Records for the exercise =
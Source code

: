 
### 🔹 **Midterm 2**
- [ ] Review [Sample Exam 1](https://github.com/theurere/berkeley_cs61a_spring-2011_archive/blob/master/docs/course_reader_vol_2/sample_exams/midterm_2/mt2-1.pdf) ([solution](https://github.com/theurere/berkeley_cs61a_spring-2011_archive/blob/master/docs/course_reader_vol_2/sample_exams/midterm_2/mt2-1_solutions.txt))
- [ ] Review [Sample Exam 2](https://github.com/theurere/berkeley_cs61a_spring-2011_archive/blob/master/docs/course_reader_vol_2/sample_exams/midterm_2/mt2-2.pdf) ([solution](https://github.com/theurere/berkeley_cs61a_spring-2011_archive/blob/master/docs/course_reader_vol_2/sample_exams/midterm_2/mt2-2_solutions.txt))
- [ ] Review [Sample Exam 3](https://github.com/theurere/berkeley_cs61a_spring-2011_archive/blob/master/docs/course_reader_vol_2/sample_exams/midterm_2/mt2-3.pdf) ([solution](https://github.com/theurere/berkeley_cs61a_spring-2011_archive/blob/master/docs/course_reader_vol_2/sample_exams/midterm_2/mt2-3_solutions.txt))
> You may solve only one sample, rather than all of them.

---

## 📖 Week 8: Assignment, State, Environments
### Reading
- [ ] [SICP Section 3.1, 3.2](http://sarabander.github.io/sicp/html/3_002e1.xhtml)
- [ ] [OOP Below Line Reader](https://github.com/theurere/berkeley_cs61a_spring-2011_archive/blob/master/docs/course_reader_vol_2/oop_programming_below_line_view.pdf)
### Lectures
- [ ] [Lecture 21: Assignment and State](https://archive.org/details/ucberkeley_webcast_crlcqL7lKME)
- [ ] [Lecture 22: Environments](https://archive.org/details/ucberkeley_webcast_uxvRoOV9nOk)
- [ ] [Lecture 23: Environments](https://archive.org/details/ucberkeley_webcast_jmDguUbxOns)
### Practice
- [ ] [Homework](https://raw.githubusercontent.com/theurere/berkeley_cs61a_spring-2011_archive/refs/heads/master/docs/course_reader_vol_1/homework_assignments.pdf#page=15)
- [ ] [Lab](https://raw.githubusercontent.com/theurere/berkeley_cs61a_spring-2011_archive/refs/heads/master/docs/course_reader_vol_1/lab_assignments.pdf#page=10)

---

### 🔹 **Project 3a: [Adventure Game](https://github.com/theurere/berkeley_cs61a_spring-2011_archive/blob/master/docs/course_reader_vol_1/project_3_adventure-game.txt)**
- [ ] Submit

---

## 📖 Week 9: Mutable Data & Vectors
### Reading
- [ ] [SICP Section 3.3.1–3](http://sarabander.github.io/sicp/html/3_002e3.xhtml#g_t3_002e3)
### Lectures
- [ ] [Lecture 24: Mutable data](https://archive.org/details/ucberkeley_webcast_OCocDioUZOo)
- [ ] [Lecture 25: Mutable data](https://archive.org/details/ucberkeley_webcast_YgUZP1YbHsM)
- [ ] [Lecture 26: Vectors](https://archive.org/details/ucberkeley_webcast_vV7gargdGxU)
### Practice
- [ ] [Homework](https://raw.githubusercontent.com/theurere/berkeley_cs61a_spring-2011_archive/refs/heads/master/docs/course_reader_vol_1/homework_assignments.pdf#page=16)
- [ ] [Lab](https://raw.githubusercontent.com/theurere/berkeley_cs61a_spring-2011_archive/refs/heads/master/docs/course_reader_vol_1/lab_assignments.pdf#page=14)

Task details =
The word "Environments" appears in some of the lines above. Copy those lines.

Result =
## 📖 Week 8: Assignment, State, Environments
- [ ] [Lecture 22: Environments](https://archive.org/details/ucberkeley_webcast_uxvRoOV9nOk)
- [ ] [Lecture 23: Environments](https://archive.org/details/ucberkeley_webcast_jmDguUbxOns)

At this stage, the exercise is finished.